Scaling Real Time Feature Stores for Low Latency Machine Learning Inference Pipelines

Introduction

Machine learning (ML) has moved from batch‑oriented scoring to real‑time inference in domains such as online advertising, fraud detection, recommendation systems, and autonomous control. The heart of any low‑latency inference pipeline is the feature store—a system that ingests, stores, and serves feature vectors at sub‑millisecond speeds.

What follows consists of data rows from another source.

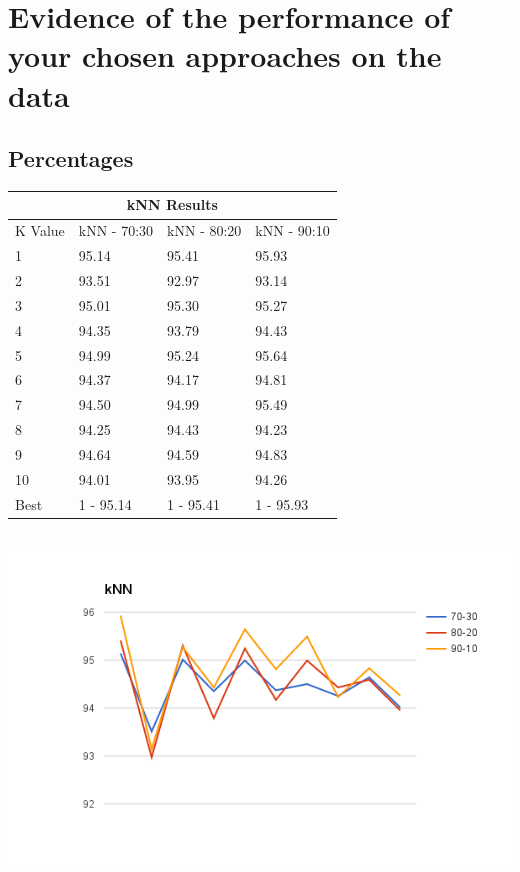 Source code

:\documentclass[paper=a4, fontsize=11pt]{scrartcl}
\numberwithin{equation}{section}		%
\numberwithin{figure}{section}			%
\numberwithin{table}{section}				%
\begin{document}
\section{Evidence of the performance of your chosen approaches on the data}

\subsection{Percentages}

\begin{tabular}{ |p{2cm}||p{4cm}|p{4cm}|p{4cm}| }
 \hline
 \multicolumn{4}{|c|}{kNN Results} \\
 \hline
K Value & kNN - 70:30 & kNN - 80:20 & kNN - 90:10\\
 \hline
1 & 95.14 & 95.41 & 95.93 \\
2 & 93.51 & 92.97 & 93.14 \\
3 & 95.01 & 95.30 & 95.27 \\
4 & 94.35 & 93.79 & 94.43 \\
5 & 94.99 & 95.24 & 95.64 \\
6 & 94.37 & 94.17 & 94.81 \\
7 & 94.50 & 94.99 & 95.49 \\
8 & 94.25 & 94.43 & 94.23 \\
9 & 94.64 & 94.59 & 94.83 \\
10 & 94.01 & 93.95 & 94.26 \\
 \hline
 Best & 1 - 95.14 & 1 - 95.41 & 1 - 95.93 \\
 \hline
\end{tabular}
\\
\includegraphics[width=\textwidth]{knn.png}
\\
\end{document}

While many organizations have built feature stores for offline training, scaling those stores to meet the stringent latency requirements of production inference is a different challenge altogether.

In this article we will:

Define what a real‑time feature store is and why latency matters.
Identify the architectural bottlenecks that prevent naïve stores from scaling.
Explore proven design patterns, data models, and technology choices that enable sub‑10 ms feature retrieval.
Walk through a practical end‑to‑end example using open‑source tools.
Summarize best‑practice recommendations for production‑grade deployments.

By the end of the post, you should have a clear roadmap for turning a simple feature store prototype into a horizontally scalable, low‑latency service that can power millions of inference requests per second.

1. Foundations: What Is a Real‑Time Feature Store?

1.1 Feature Store Basics

Component	Purpose	Typical Implementation
Feature Ingestion	Capture raw events (clicks, sensor readings, logs) and transform them into feature values.	Kafka, Kinesis, Flink, Spark Structured Streaming
Feature Registry	Central catalog describing feature names, types, TTL, lineage, and versioning.	Metadata DB (PostgreSQL, MySQL), or a dedicated service like Feast Registry
Online Store	Low‑latency key‑value layer that serves the latest feature values to inference services.	Redis, Aerospike, Cassandra, ScyllaDB, or specialized vector stores
Offline Store	Batch‑oriented warehouse for model training and historical analysis.	BigQuery, Snowflake, Hive, Delta Lake
Feature Retrieval API	Uniform interface (REST, gRPC) for fetching feature vectors by entity ID.	HTTP/gRPC servers backed by the online store

1.2 Why Latency Is Critical

User Experience – In ad tech, a delay of > 50 ms can increase page load time dramatically, hurting conversion rates.
Model Freshness – Fraud models often need to incorporate the most recent transaction data; a stale feature can cause false negatives.
Resource Efficiency – High latency forces downstream services to allocate larger timeouts and buffer capacities, increasing cost.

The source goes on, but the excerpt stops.